DATA SUPPLIED:
"""
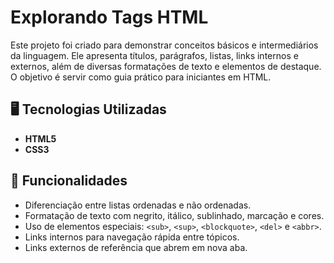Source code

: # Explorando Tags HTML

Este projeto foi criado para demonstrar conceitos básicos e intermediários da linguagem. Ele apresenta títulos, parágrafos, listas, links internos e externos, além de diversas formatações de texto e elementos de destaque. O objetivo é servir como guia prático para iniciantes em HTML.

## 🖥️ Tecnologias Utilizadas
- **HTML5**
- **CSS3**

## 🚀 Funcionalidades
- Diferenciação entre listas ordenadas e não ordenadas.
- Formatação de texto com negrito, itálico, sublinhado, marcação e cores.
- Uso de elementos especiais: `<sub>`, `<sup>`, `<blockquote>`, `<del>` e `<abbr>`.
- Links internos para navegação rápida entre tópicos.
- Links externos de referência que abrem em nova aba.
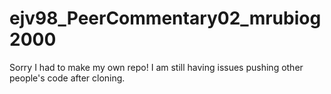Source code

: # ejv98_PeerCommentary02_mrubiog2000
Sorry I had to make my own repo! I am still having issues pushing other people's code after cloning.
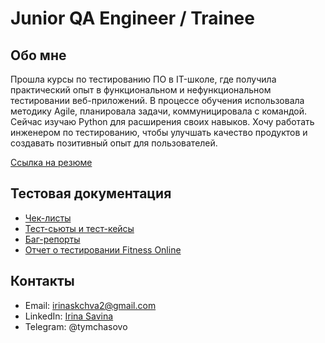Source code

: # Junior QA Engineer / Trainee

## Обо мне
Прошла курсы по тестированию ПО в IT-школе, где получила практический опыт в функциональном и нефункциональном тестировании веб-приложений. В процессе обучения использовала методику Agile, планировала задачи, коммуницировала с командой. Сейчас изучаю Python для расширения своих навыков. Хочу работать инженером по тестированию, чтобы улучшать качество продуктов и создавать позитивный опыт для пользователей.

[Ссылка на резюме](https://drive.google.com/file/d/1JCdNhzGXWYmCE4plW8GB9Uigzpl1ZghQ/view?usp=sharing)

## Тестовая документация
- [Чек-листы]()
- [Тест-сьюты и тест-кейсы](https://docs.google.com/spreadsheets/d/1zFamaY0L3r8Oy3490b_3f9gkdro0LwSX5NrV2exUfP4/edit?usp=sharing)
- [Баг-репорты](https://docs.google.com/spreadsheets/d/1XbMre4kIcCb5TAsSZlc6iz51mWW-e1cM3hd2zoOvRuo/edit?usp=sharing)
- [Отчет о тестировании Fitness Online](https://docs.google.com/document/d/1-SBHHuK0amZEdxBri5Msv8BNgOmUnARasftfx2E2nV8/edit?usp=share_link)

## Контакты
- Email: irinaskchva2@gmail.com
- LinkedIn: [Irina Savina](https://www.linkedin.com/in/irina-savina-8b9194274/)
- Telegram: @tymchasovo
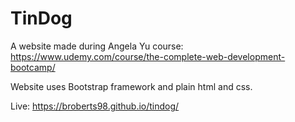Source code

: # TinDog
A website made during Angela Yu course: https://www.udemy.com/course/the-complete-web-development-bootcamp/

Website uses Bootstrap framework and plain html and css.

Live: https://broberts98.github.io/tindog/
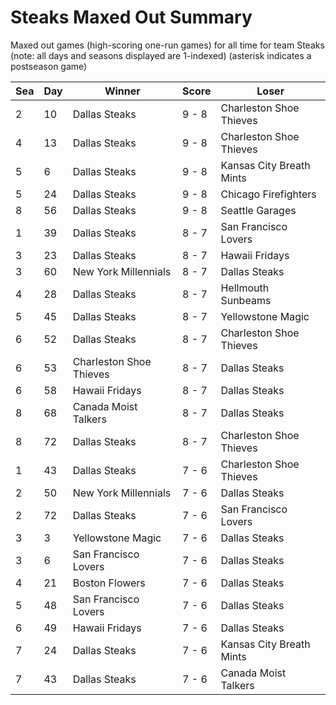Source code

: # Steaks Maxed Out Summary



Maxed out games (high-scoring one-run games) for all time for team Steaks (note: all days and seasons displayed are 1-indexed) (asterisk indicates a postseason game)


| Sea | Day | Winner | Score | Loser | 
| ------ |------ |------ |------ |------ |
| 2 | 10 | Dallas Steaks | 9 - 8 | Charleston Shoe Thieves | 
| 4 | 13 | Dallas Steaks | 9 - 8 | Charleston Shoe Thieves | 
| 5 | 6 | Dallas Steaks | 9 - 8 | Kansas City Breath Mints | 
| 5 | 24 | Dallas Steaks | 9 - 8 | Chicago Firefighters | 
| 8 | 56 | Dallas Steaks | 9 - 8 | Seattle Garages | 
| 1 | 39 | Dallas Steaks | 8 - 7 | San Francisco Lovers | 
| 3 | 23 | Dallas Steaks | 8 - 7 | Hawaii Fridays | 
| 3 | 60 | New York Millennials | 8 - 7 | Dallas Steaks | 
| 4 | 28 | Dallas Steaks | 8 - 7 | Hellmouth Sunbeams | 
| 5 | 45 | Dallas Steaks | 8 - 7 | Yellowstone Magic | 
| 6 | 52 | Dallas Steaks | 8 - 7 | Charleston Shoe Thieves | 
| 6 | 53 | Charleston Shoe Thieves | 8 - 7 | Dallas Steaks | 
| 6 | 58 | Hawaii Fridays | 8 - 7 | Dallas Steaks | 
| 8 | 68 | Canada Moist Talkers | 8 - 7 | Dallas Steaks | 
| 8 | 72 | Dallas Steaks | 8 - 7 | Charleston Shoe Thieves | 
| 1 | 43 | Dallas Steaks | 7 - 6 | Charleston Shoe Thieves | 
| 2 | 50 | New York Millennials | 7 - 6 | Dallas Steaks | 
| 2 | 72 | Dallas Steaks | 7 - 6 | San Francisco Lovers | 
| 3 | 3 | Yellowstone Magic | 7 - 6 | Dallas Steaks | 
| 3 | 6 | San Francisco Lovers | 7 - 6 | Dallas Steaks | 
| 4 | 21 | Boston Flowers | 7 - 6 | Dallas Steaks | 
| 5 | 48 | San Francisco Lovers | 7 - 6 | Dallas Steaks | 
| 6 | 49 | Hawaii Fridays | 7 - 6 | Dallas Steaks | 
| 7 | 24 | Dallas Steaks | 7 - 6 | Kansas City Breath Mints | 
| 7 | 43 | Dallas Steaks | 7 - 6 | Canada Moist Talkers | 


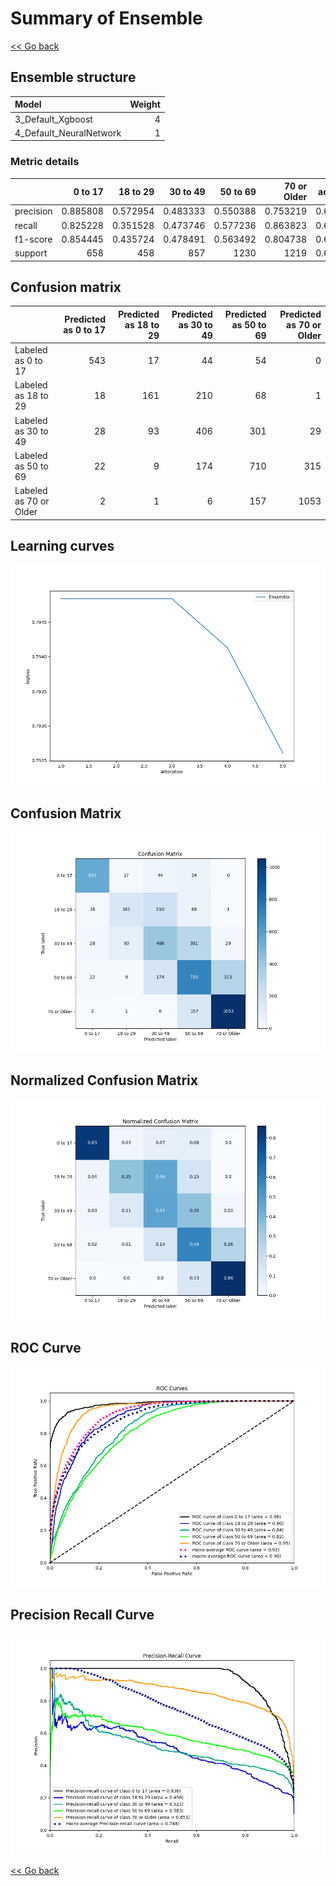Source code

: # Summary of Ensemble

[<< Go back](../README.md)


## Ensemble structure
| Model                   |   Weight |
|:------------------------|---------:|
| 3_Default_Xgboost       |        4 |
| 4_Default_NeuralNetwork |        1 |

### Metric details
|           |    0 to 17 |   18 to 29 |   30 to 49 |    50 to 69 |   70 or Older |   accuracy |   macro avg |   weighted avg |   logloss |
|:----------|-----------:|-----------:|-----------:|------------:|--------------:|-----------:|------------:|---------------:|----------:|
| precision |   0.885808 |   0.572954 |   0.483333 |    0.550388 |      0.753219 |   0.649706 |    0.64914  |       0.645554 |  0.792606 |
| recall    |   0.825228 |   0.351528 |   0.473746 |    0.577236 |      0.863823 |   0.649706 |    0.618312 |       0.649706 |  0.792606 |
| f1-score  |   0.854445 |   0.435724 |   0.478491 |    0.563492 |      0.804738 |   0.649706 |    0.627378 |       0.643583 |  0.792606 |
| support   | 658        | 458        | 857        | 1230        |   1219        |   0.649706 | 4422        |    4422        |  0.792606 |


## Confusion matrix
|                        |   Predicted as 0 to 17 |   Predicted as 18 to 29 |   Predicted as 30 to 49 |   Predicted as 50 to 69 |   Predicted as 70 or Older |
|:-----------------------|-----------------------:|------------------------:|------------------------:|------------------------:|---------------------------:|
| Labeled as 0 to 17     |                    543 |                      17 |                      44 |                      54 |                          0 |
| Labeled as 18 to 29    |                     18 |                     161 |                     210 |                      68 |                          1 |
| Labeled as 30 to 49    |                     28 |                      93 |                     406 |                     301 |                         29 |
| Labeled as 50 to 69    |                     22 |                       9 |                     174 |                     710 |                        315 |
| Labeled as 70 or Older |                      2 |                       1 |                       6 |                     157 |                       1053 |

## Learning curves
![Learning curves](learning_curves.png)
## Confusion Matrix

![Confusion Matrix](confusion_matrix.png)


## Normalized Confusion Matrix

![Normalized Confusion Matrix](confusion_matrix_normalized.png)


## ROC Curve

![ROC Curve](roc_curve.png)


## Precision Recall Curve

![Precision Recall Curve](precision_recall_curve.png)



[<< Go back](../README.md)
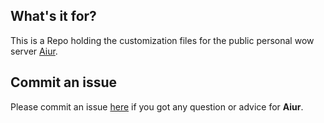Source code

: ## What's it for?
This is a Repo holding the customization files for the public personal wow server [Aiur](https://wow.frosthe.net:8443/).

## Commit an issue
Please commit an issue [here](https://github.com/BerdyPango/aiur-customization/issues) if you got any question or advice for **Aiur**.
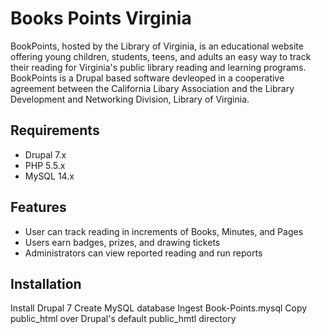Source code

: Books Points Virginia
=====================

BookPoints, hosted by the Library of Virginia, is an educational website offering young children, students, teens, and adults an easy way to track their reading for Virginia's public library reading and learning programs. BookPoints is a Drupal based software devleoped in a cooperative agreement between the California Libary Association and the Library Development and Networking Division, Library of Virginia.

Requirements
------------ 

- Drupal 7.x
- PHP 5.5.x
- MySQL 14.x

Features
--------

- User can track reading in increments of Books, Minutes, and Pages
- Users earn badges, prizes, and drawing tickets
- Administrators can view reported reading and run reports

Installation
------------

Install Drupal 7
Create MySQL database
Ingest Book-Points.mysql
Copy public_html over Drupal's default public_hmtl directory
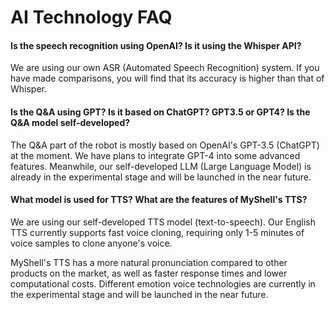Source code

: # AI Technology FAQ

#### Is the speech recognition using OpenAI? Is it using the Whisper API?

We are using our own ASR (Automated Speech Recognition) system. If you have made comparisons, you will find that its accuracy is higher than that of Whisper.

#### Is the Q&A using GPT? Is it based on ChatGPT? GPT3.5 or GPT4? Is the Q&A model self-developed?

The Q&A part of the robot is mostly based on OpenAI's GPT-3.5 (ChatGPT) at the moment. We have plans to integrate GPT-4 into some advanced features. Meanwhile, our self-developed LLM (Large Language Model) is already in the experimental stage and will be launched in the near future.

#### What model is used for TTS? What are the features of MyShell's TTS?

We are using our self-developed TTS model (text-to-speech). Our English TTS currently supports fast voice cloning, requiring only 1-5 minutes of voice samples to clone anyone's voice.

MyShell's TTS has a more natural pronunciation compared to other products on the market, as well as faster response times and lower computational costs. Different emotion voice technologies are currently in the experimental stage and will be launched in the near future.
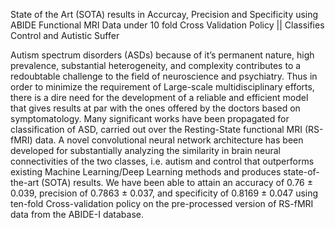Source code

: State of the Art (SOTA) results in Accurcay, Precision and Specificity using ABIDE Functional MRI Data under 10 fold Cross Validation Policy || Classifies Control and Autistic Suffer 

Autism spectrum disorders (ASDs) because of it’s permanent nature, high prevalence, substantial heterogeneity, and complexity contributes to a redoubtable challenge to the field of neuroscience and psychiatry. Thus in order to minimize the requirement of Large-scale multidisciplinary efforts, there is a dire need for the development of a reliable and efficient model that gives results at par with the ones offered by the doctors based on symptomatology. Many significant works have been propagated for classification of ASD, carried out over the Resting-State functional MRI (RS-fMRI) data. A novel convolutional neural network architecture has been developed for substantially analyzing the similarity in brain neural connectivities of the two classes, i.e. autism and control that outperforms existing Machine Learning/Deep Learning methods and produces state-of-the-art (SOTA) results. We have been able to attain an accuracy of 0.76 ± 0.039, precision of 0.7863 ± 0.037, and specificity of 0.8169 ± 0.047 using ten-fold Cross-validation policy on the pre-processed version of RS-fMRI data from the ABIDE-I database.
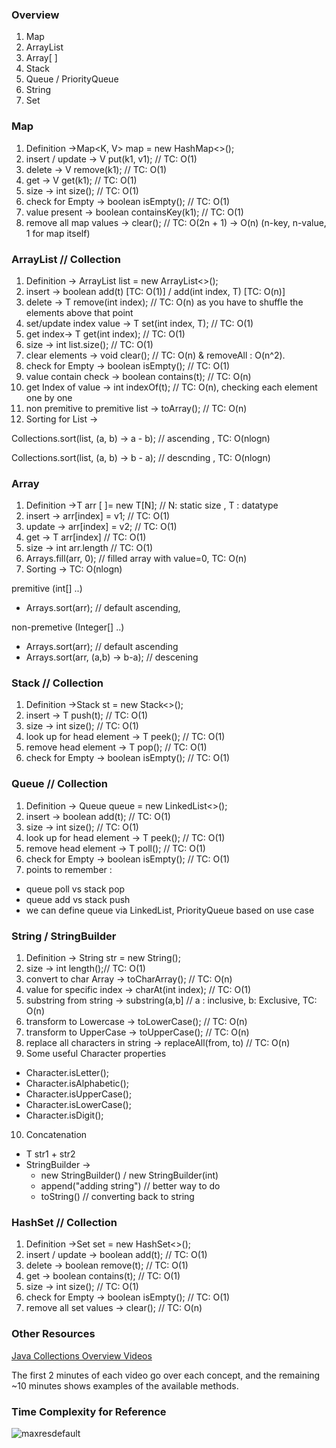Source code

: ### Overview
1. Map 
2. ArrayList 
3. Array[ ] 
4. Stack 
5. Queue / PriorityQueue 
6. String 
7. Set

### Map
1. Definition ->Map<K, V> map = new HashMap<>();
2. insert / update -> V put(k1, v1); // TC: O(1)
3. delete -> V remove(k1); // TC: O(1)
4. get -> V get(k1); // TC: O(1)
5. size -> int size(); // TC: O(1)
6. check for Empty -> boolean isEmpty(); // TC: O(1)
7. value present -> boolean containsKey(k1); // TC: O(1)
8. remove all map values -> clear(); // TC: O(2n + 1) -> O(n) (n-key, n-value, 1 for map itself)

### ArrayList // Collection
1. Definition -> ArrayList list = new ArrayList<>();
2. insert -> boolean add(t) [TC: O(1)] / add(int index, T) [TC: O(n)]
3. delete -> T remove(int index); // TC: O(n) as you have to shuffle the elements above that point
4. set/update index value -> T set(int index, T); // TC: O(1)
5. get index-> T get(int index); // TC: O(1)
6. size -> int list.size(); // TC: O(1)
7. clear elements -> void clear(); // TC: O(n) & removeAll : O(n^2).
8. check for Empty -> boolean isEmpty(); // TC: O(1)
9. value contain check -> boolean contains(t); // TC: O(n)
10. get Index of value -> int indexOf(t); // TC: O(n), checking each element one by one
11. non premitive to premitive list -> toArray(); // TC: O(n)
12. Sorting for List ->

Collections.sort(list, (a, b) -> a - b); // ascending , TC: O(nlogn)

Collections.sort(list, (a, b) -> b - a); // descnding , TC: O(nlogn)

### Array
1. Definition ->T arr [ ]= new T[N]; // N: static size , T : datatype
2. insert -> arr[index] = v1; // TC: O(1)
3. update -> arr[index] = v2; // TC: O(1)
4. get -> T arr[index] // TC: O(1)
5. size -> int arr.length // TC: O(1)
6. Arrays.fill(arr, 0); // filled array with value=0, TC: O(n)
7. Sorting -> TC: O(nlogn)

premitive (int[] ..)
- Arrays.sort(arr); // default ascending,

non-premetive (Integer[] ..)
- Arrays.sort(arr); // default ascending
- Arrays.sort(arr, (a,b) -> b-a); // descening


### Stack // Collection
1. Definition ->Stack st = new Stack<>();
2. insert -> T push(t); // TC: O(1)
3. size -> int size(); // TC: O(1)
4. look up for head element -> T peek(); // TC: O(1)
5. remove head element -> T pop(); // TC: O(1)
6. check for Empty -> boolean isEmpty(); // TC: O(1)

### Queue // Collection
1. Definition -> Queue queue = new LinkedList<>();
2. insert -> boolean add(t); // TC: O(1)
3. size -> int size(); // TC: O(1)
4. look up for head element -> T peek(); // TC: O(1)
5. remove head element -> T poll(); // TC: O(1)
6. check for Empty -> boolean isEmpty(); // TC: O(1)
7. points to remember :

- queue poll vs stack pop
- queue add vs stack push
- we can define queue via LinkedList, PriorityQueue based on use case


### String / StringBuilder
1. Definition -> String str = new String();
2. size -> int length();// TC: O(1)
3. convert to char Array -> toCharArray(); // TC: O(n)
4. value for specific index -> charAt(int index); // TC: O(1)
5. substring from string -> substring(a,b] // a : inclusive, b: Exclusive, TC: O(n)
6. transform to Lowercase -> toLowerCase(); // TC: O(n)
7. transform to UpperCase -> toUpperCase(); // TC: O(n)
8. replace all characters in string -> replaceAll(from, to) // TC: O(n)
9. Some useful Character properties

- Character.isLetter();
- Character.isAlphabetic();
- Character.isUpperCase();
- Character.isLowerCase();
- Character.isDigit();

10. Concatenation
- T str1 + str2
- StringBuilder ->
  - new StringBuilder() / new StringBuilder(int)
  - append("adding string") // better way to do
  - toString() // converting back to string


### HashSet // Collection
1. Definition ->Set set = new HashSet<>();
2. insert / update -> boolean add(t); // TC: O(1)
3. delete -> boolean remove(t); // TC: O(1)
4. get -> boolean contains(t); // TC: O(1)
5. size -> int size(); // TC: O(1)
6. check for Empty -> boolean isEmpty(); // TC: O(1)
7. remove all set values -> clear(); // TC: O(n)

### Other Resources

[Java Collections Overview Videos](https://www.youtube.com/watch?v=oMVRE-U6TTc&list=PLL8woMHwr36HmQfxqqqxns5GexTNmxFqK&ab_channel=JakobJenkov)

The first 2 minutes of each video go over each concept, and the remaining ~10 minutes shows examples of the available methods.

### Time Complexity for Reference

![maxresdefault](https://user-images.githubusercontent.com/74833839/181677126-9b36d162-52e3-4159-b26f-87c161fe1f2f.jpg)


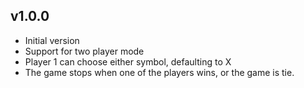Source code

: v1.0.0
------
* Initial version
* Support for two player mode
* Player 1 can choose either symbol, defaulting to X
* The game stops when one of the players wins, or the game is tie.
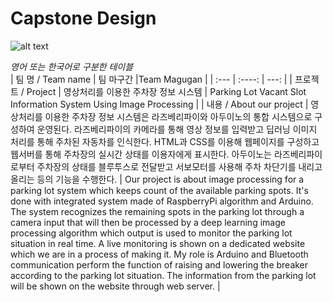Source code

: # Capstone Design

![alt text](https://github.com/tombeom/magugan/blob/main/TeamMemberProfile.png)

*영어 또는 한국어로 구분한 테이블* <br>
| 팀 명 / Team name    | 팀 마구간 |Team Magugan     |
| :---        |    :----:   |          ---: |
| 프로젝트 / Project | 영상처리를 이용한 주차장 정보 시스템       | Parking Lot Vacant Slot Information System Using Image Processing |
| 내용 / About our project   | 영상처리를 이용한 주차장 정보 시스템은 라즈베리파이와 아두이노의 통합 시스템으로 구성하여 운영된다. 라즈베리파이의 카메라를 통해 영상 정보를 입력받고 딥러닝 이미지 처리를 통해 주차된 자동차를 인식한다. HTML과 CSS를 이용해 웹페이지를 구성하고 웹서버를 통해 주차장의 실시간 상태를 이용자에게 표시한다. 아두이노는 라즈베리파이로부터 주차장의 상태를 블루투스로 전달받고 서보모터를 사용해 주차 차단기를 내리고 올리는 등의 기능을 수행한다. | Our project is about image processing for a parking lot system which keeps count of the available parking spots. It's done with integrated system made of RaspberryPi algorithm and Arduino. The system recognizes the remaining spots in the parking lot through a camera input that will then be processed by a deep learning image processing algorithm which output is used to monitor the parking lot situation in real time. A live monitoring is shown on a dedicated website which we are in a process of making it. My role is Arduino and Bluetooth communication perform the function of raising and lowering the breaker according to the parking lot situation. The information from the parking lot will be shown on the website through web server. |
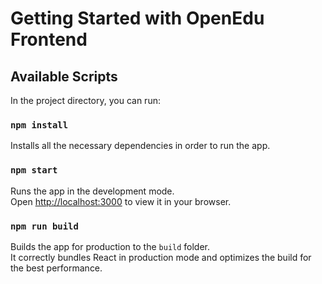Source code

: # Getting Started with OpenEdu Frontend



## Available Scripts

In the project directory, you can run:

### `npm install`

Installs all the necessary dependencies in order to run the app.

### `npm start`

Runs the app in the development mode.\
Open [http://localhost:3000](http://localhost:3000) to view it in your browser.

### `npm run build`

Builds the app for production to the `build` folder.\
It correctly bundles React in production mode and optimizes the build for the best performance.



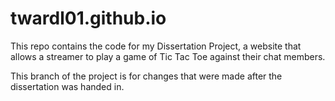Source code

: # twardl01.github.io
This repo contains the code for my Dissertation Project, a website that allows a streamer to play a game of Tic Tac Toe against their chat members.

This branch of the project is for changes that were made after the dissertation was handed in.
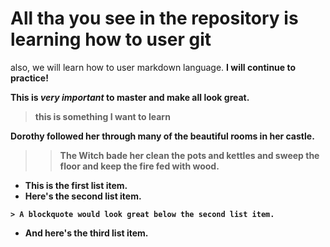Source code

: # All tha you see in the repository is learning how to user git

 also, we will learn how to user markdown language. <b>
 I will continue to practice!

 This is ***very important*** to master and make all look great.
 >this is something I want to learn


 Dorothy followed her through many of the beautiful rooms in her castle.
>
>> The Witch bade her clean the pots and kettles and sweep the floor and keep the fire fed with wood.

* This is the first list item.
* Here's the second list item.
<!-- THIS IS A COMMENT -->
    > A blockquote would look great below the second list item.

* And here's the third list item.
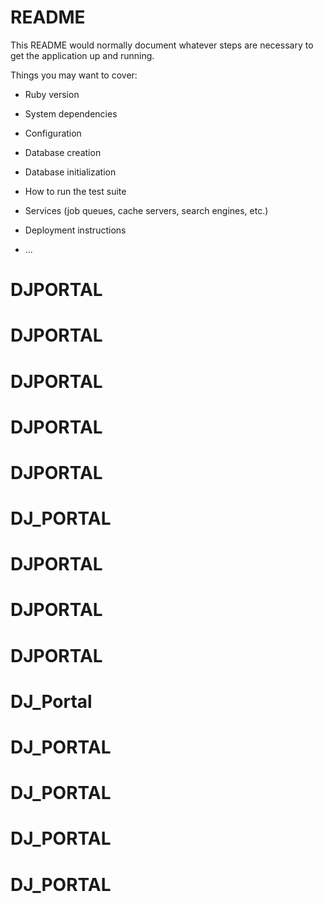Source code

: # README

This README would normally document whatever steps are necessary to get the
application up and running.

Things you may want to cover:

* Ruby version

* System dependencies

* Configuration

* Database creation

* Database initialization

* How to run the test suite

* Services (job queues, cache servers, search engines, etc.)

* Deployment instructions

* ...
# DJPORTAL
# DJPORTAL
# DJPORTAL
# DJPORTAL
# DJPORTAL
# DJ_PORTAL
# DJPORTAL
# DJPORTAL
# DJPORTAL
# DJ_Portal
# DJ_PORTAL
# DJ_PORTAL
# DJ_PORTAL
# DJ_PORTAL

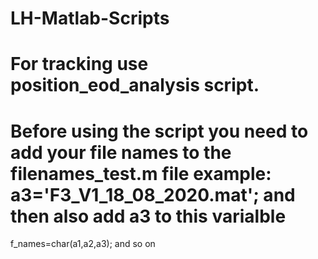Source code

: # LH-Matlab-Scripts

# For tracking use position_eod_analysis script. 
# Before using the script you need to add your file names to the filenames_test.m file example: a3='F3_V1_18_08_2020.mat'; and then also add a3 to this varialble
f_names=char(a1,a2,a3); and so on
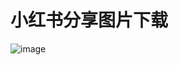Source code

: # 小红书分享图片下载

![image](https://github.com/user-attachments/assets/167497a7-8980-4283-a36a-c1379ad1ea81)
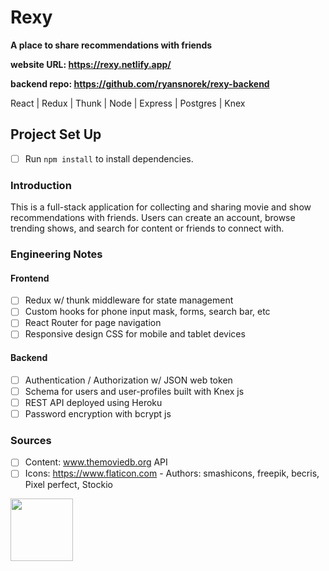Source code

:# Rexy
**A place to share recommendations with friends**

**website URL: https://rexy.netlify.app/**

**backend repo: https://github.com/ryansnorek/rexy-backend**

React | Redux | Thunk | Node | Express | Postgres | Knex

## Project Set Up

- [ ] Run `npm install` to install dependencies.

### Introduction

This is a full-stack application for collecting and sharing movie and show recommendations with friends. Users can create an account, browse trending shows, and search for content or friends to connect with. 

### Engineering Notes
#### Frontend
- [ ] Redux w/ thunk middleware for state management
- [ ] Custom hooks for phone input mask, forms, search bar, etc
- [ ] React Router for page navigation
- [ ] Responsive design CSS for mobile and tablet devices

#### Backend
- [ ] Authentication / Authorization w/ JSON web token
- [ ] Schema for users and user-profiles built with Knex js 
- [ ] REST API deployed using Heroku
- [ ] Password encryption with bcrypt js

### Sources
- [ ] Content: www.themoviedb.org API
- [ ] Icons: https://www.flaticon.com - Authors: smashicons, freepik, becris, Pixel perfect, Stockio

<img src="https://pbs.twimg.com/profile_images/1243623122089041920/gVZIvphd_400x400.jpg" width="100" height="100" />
"""
WORK ITEM:
Go to the line with "- [ ] Redux" in the entries above and repeat every line from there through the line with "### Sources", exactly and with no other text.

EXERCISE RESPONSE:
- [ ] Redux w/ thunk middleware for state management
- [ ] Custom hooks for phone input mask, forms, search bar, etc
- [ ] React Router for page navigation
- [ ] Responsive design CSS for mobile and tablet devices

#### Backend
- [ ] Authentication / Authorization w/ JSON web token
- [ ] Schema for users and user-profiles built with Knex js 
- [ ] REST API deployed using Heroku
- [ ] Password encryption with bcrypt js

### Sources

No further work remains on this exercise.